I'm partial to the Blue Album myself. In fact, if the totalitarian Obama administration gets their way and forces me to give up my constitutional right to own more than 10 CDs, it might make the cut. A big part of it is nostalgia. The Blue Album hit me at the exact right time in life and I was completely susceptible to its wiles. But at the same time, its charm hasn't worn over the years. I still thrill over the quiet/loud dynamic of Say It Ain't So, cringe at the naked jealousy of the narrator in No One Else, and still completely understand wanting a girl that looks like Mary Tyler Moore (circa 1965). In the Garage is probably the best four minute description of outsider adolescence that exists, and The World Has Turned and Left Me Here always sends me into a fugue-like revelry.

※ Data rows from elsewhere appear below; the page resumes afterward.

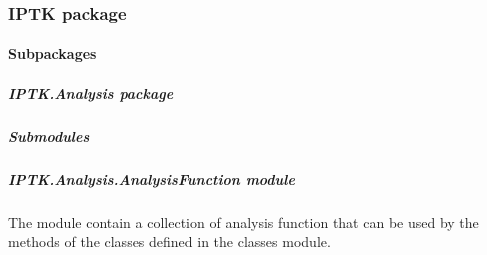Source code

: \documentclass[letterpaper,10pt,english]{sphinxmanual}
\begin{document}
\subsubsection{IPTK package}
\label{\detokenize{IPTK:iptk-package}}\label{\detokenize{IPTK::doc}}

\paragraph{Subpackages}
\label{\detokenize{IPTK:subpackages}}

\subparagraph{IPTK.Analysis package}
\label{\detokenize{IPTK.Analysis:iptk-analysis-package}}\label{\detokenize{IPTK.Analysis::doc}}

\subparagraph{Submodules}
\label{\detokenize{IPTK.Analysis:submodules}}

\subparagraph{IPTK.Analysis.AnalysisFunction module}
\label{\detokenize{IPTK.Analysis:module-IPTK.Analysis.AnalysisFunction}}\label{\detokenize{IPTK.Analysis:iptk-analysis-analysisfunction-module}}
The module contain a collection of analysis function that can be used by the methods of
the classes defined in the classes module.
\end{document}
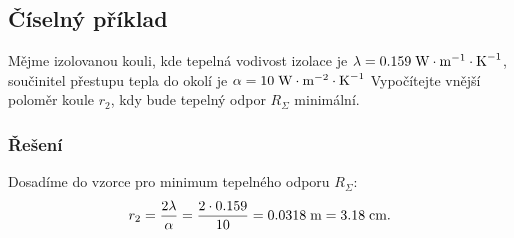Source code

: \documentclass{article}
\begin{document}
\subsection{Číselný příklad}
Mějme izolovanou kouli, kde tepelná vodivost izolace je $\lambda = 0.159 \; \textrm{W} \cdot \textrm{m}^{-1} \cdot \textrm{K}^{-1}$, součinitel přestupu tepla do okolí je $\alpha = 10 \; \textrm{W} \cdot \textrm{m}^{-2} \cdot \textrm{K}^{-1}$ Vypočítejte vnější poloměr koule $r_2$, kdy bude tepelný odpor $R_\Sigma$ minimální.


\subsubsection{Řešení}
Dosadíme do vzorce pro minimum tepelného odporu $R_\Sigma$:
$$
    r_2 = \frac{2 \lambda}{\alpha} = \frac{2 \cdot 0.159}{10} = 0.0318 \; \textrm{m} = 3.18 \; \textrm{cm}.
$$
\end{document}
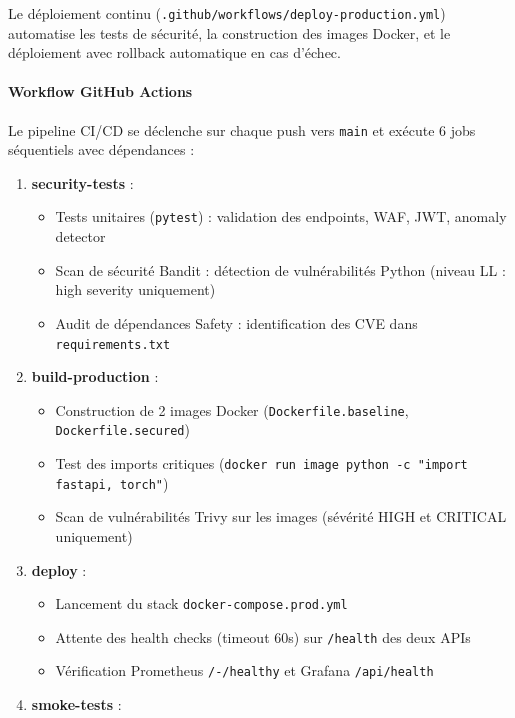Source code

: Le déploiement continu (\texttt{.github/workflows/deploy-production.yml}) automatise les tests de sécurité, la construction des images Docker, et le déploiement avec rollback automatique en cas d'échec.

\paragraph{Workflow GitHub Actions}

Le pipeline CI/CD se déclenche sur chaque push vers \texttt{main} et exécute 6 jobs séquentiels avec dépendances :

\begin{enumerate}
    \item \textbf{security-tests} :
    \begin{itemize}
        \item Tests unitaires (\texttt{pytest}) : validation des endpoints, WAF, JWT, anomaly detector
        \item Scan de sécurité Bandit : détection de vulnérabilités Python (niveau LL : high severity uniquement)
        \item Audit de dépendances Safety : identification des CVE dans \texttt{requirements.txt}
    \end{itemize}
    \item \textbf{build-production} :
    \begin{itemize}
        \item Construction de 2 images Docker (\texttt{Dockerfile.baseline}, \texttt{Dockerfile.secured})
        \item Test des imports critiques (\texttt{docker run image python -c "import fastapi, torch"})
        \item Scan de vulnérabilités Trivy sur les images (sévérité HIGH et CRITICAL uniquement)
    \end{itemize}
    \item \textbf{deploy} :
    \begin{itemize}
        \item Lancement du stack \texttt{docker-compose.prod.yml}
        \item Attente des health checks (timeout 60s) sur \texttt{/health} des deux APIs
        \item Vérification Prometheus \texttt{/-/healthy} et Grafana \texttt{/api/health}
    \end{itemize}
    \item \textbf{smoke-tests} :
    \begin{itemize}

\end{itemize}
\end{enumerate}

I like Pinkerton too, just not as much. Plus, I hate the half-truth legend that has formed around it. Yes, not many people liked it when it came out (myself included). Yes, it grows on you. Yes, it's a good record. BUT - lazy rock critics listen up - it DID NOT create emo. Emo started in the mid-'80s, 10 years before Pinkerton. Bands like Rites of Spring, Jawbreaker, and Sunny Day Real Estate got it going. Bands like Braid, Jimmy Eat World, Promise Ring, and Get-Up Kids all formed, played shows, and/or made albums before Pinkerton came out. Maybe a lot of current emo bands cite it as an influence, but that doesn't mean it created the genre. Pinkerton is also portrayed as being a dark and tortured record, but really only a handful of the songs fit that bill. A good portion of the album is actually kinda funny (Tired of Sex, El Scorcho, Pink Triangle, The Good Life).
So let's conclude with a moment of silence for Weezer. They may continue to put out albums, appear on TV and magazine covers, and put out the occasional irresistible single, but it's clear that we really lost them somewhere in the the murky fog of 1996.